Confartigianato di Forlì promuove un forum sul rapporto banche e imprese, per dialogare coi rappresentanti dei maggiori istituti di credito locali, sulla base dei dati elaborati dall'ufficio studi nazionale di Confartigianato

Confartigianato di Forlì promuove un forum sul rapporto banche e imprese, per dialogare coi rappresentanti dei maggiori istituti di credito locali, sulla base dei dati elaborati dall’ufficio studi nazionale di Confartigianato, presentati da Enrico Quintavalle e Licia Redolfi e con il contributo dell’economista Annalisa Castelli, docente universitaria. Obiettivo dei lavori è la condivisione di strategie per superare assieme la fase di stallo che cristallizza il rapporto tra mondo produttivo e bancario. Da un lato infatti le imprese lamentano l’assenza di credito erogato da parte degli istituti, mentre dall’altro le banche denunciano un aumento nella percentuale di sofferenze, ovvero il mancato rientro dei prestiti concessi.

Le più recenti rilevazioni dell’ufficio studi di Confartigianato registrano una diminuzione media dello stock dei prestiti alle imprese del 5,5%. Negli ultimi 12 mesi la dinamica dei prestiti registrata è stata negativa; le piccole imprese sono in flessione del 6%, le imprese medio-grandi del 5,3%, le famiglie produttrici a -5,5% infine le famiglie consumatrici si attestano a -1,4%, di fatto la categoria di clienti delle banche per cui si restringe meno il credito. Senza dimenticare che i dati della Banca d’Italia aggiornati a fine maggio mettono in luce che in cinque mesi gli istituti di credito hanno sottratto al sistema delle imprese il 4% del monte prestiti. Un quadro sconfortante che rende evidenti le difficoltà nelle quali versano le aziende, costrette a dibattersi tra tempi di pagamento sempre più diluiti da parte dei committenti e l’esigenza di far fronte alle richieste di fornitori o al versamento delle tasse.

Spiega il presidente di Confartigianato di Forlì Giorgio Grazioso: “Il rapporto di Standard&Poor’s presentato lo scorso 5 giugno ha messo in luce che il sistema imprenditoriale italiano è banco-centrico, ciò implica che il 92% delle aziende ricorre al finanziamento da parte degli istituti di credito per far fronte alle proprie necessità. Lo stesso report cita un altro dato: le banche hanno tagliato 44 miliardi di euro in finanziamenti, già con la semplice lettura di questi numeri appare evidente che la stretta creditizia rappresenti un limite insostenibile per le aziende.” Il presidente cita altri dati: “Nel 2012 un’impresa su tre non ha ottenuto il finanziamento richiesto, mentre una su dieci ha ricevuto da parte della banca di riferimento la richiesta di ridurre il fido o di rientrare da un debito più rapidamente. Un atteggiamento che penalizza anche le imprese sane, che potrebbero investire e invece sono costrette a rinunciare per le condizioni eccessivamente onerose.Come dichiarato recentemente da Mario Draghi è difficile fare un’unione monetaria quando l’unione politica è così frammentata: il problema per il nostro Paese sono anche le differenze con i principali competitor europei. Se un’azienda varca il confine e s’insedia, per ipotesi in Austria, per i prestiti bancari pagherebbe la metà. E tutti e due i Paesi fanno parte dell’unione monetaria”.

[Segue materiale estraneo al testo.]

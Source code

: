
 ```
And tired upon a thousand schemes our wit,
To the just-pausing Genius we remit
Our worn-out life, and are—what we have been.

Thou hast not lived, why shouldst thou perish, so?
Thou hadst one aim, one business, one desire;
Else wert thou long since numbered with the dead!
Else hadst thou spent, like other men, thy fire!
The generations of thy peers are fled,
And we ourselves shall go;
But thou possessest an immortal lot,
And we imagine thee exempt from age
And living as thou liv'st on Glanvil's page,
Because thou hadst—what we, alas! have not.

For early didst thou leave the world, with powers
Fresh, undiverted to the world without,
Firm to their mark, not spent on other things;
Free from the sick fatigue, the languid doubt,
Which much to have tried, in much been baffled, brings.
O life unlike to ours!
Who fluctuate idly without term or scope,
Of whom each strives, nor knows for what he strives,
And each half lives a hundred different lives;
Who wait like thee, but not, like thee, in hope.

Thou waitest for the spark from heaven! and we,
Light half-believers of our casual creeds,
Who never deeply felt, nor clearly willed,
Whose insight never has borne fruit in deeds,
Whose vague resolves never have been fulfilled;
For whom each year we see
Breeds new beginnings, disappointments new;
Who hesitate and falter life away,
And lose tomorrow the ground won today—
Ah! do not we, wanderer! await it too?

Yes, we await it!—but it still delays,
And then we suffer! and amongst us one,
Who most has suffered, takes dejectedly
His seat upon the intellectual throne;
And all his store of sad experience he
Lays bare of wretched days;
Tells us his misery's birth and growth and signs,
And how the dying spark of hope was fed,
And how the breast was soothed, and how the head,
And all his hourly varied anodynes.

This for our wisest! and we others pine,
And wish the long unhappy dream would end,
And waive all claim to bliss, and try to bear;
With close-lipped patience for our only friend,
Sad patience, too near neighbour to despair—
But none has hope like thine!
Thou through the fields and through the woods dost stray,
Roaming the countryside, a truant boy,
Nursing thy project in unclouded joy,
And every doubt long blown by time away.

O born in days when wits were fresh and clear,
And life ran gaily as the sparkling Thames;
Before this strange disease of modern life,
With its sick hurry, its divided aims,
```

Il segretario Roberto Faggiotto cerca di entrare nel merito del problema:“Premesso che siamo consapevoli che la ripresa sia ancora debole e che le risorse siano sempre più risicate per le piccole e micro imprese, Confartigianato vuole contribuire a diffondere la cultura finanziaria per migliorare il rapporto tra le aziende e il sistema creditizio. Una buona conoscenza delle dinamiche e dei meccanismi bancari possono essere una base di partenza per migliorare il dialogo tra due mondi che paiono sempre più distanti.” Un impegno che Confartigianato porta avanti da anni, avendo attivato a livello regionale una convenzione di tesoreria che consente a tutte le aziende, anche alle meno strutturate, di avere accesso a condizioni bancarie negoziate direttamente dall’Associazione.

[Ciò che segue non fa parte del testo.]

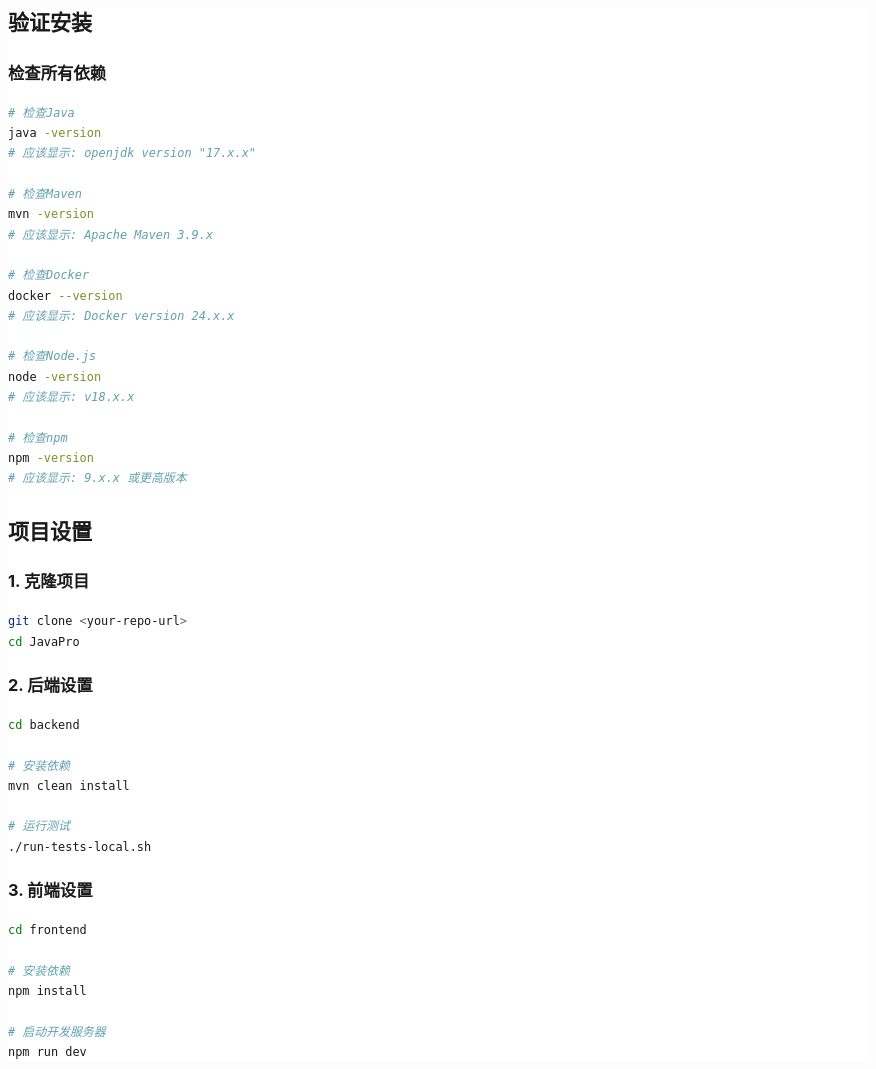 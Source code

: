 ## 验证安装

### 检查所有依赖
```bash
# 检查Java
java -version
# 应该显示: openjdk version "17.x.x"

# 检查Maven
mvn -version
# 应该显示: Apache Maven 3.9.x

# 检查Docker
docker --version
# 应该显示: Docker version 24.x.x

# 检查Node.js
node -version
# 应该显示: v18.x.x

# 检查npm
npm -version
# 应该显示: 9.x.x 或更高版本
```

## 项目设置

### 1. 克隆项目
```bash
git clone <your-repo-url>
cd JavaPro
```

### 2. 后端设置
```bash
cd backend

# 安装依赖
mvn clean install

# 运行测试
./run-tests-local.sh
```

### 3. 前端设置
```bash
cd frontend

# 安装依赖
npm install

# 启动开发服务器
npm run dev
```

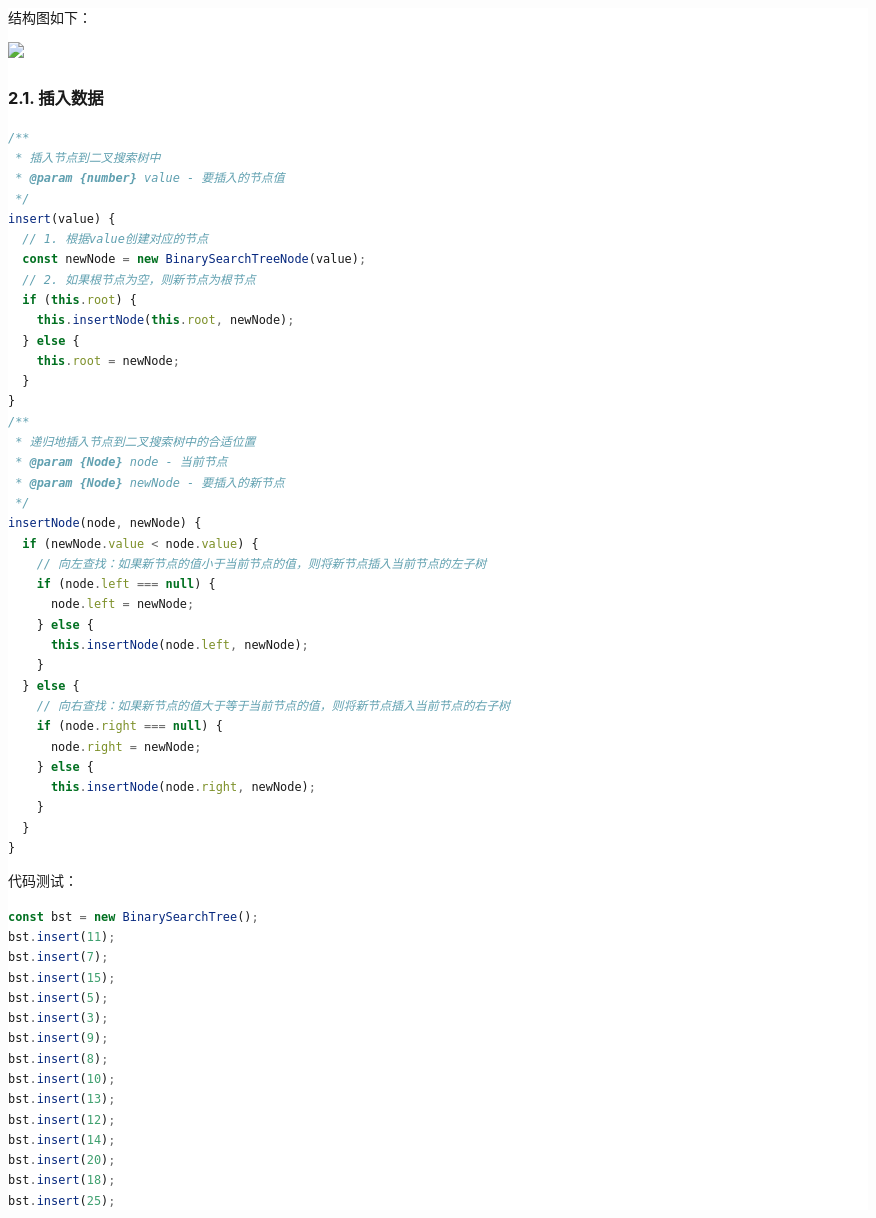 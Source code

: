 结构图如下：

![](/Users/lihongyao/Desktop/repositories/DataStructuresAndAlgorithm/IMGS/binary_search_tree_map.png)

### 2.1. 插入数据

```js
/**
 * 插入节点到二叉搜索树中
 * @param {number} value - 要插入的节点值
 */
insert(value) {
  // 1. 根据value创建对应的节点
  const newNode = new BinarySearchTreeNode(value);
  // 2. 如果根节点为空，则新节点为根节点
  if (this.root) {
    this.insertNode(this.root, newNode);
  } else {
    this.root = newNode;
  }
}
/**
 * 递归地插入节点到二叉搜索树中的合适位置
 * @param {Node} node - 当前节点
 * @param {Node} newNode - 要插入的新节点
 */
insertNode(node, newNode) {
  if (newNode.value < node.value) {
    // 向左查找：如果新节点的值小于当前节点的值，则将新节点插入当前节点的左子树
    if (node.left === null) {
      node.left = newNode;
    } else {
      this.insertNode(node.left, newNode);
    }
  } else {
    // 向右查找：如果新节点的值大于等于当前节点的值，则将新节点插入当前节点的右子树
    if (node.right === null) {
      node.right = newNode;
    } else {
      this.insertNode(node.right, newNode);
    }
  }
}
```

代码测试：

```js
const bst = new BinarySearchTree();
bst.insert(11);
bst.insert(7);
bst.insert(15);
bst.insert(5);
bst.insert(3);
bst.insert(9);
bst.insert(8);
bst.insert(10);
bst.insert(13);
bst.insert(12);
bst.insert(14);
bst.insert(20);
bst.insert(18);
bst.insert(25);
```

Un’attenzione alle attività produttive che ha portato a costituire, ormai 27 anni fa, una società di leasing, Fraer leasing spa, cresciuta negli anni fino a far parte del gruppo finanziario europeo SG Equipment. Con Fraer Leasing è possibile acquisire i beni strumentali per aumentare il potenziale competitivo dell’impresa, siano essi macchinari, attrezzature, autoveicoli o immobili. Dal 2008, l’impegno è stato intensificato con la nascita di Unifidi, cooperativa di garanzia unitaria a livello regionale, frutto della collaborazione fra le due maggiori associazioni dell’artigianato operanti in Emilia Romagna, ampliando la base delle imprese aderenti, nel novero dei 77.000 soci. Grazie a Unifidi le imprese, non solo artigiane, ma anche agricole, commerciali, industriali, possono ottenere le garanzie per l’accesso al credito.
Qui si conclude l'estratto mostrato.